For the records below, work out the number of lines holding "identified" and reply with only that.

--- START ---

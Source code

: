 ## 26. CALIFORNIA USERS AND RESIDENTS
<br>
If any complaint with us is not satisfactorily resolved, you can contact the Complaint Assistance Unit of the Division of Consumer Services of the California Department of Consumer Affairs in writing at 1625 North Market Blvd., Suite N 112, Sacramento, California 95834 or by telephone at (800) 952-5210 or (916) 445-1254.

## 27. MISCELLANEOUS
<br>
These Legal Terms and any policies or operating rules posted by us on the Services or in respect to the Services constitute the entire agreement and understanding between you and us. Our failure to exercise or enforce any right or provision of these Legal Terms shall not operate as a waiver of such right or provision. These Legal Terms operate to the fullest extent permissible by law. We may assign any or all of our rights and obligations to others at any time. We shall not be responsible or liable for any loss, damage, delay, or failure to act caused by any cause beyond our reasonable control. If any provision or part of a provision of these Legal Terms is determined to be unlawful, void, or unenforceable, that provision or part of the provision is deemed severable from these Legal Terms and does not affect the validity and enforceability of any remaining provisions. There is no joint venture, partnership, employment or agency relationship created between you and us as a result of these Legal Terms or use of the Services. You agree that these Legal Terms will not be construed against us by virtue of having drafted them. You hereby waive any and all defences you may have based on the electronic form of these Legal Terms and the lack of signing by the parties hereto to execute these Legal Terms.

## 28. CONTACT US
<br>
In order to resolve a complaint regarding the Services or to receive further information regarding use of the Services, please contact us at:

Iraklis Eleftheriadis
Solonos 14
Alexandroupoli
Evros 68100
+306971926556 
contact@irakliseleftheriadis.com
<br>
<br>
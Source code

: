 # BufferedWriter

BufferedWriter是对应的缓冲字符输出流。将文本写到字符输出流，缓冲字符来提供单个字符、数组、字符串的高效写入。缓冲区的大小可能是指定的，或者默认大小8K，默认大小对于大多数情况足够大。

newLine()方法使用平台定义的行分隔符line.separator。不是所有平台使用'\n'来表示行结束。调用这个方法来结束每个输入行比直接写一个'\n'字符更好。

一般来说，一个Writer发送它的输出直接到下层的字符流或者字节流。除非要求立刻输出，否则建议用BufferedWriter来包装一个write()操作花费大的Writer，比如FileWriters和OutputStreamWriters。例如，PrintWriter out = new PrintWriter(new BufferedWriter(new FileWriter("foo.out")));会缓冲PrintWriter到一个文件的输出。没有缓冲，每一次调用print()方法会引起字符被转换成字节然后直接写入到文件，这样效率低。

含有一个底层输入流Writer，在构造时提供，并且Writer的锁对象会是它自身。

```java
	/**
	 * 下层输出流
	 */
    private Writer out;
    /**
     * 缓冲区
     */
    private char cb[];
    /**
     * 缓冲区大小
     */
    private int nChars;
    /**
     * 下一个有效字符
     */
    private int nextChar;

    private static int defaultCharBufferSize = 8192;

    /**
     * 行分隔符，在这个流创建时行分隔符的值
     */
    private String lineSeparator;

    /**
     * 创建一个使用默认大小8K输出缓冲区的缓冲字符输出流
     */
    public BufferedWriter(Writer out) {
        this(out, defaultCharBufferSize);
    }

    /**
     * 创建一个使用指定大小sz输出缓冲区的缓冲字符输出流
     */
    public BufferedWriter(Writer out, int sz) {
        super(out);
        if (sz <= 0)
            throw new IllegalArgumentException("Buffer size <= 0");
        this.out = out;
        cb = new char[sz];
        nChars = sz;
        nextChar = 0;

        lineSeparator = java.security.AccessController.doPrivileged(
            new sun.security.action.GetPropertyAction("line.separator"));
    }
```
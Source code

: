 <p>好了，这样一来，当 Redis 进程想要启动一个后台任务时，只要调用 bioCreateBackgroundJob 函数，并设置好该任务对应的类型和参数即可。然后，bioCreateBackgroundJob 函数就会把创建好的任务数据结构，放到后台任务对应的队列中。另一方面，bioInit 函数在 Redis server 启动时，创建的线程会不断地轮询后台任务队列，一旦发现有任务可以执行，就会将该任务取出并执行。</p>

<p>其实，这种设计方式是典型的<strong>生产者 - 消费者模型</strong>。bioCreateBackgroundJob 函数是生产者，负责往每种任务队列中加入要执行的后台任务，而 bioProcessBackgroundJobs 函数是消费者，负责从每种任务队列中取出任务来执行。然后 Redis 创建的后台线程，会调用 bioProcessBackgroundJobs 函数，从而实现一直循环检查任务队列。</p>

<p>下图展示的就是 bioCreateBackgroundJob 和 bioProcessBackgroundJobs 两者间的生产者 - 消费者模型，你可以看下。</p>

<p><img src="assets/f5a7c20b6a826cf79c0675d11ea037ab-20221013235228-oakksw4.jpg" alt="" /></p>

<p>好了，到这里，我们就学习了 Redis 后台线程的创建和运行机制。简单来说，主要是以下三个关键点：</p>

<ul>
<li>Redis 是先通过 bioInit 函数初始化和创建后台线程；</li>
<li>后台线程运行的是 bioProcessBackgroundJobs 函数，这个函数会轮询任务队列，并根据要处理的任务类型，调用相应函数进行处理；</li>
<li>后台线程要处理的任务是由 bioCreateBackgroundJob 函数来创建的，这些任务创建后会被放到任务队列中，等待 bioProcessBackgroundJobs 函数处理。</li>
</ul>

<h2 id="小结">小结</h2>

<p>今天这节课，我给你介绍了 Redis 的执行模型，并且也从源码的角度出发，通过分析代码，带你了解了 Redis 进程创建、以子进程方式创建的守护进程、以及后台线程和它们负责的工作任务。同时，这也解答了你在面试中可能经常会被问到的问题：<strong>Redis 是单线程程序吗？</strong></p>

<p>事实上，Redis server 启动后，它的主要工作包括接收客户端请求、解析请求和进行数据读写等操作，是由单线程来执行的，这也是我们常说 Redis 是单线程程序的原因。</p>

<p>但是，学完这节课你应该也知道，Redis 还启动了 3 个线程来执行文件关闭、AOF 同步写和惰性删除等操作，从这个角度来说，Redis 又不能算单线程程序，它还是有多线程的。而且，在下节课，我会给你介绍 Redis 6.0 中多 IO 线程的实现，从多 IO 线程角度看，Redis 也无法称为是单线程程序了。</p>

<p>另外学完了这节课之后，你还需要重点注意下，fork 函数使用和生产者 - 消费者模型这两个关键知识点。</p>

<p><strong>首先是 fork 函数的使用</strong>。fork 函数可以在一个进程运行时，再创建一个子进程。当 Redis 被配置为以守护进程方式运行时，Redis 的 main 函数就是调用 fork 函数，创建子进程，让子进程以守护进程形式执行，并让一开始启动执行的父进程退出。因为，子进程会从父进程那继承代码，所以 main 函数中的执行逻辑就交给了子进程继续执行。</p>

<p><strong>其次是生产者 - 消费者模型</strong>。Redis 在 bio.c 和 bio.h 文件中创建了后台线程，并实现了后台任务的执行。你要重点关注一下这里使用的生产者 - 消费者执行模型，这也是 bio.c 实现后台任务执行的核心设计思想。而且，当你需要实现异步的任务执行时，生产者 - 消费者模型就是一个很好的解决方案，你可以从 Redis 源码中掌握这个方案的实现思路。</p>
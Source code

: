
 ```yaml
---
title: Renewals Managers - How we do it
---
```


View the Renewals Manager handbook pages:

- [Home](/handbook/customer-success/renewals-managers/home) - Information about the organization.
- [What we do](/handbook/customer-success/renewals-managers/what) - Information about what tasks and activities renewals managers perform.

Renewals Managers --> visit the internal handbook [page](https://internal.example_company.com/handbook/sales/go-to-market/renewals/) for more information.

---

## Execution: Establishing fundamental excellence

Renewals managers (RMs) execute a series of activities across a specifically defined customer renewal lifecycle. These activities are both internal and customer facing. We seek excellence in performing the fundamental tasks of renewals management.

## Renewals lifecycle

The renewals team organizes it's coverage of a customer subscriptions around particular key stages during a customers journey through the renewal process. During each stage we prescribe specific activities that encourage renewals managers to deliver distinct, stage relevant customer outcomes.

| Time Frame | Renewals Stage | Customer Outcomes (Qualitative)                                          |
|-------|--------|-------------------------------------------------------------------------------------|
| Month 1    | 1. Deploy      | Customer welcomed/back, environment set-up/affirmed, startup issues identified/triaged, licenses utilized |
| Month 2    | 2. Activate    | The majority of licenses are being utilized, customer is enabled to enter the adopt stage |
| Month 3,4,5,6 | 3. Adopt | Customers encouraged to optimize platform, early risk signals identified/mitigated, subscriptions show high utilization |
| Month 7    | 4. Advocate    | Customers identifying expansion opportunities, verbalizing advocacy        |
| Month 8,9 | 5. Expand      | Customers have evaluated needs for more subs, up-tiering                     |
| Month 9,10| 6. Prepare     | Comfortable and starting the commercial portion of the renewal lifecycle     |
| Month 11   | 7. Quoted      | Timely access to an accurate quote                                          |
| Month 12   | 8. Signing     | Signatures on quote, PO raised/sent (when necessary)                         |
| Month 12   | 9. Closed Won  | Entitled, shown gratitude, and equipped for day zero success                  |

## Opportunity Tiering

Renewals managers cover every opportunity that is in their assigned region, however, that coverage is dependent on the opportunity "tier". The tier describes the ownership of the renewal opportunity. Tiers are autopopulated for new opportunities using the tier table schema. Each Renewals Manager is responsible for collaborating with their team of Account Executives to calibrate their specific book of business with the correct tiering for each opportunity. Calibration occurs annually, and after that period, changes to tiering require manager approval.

--- END ---

→ **Result of this exercise**
2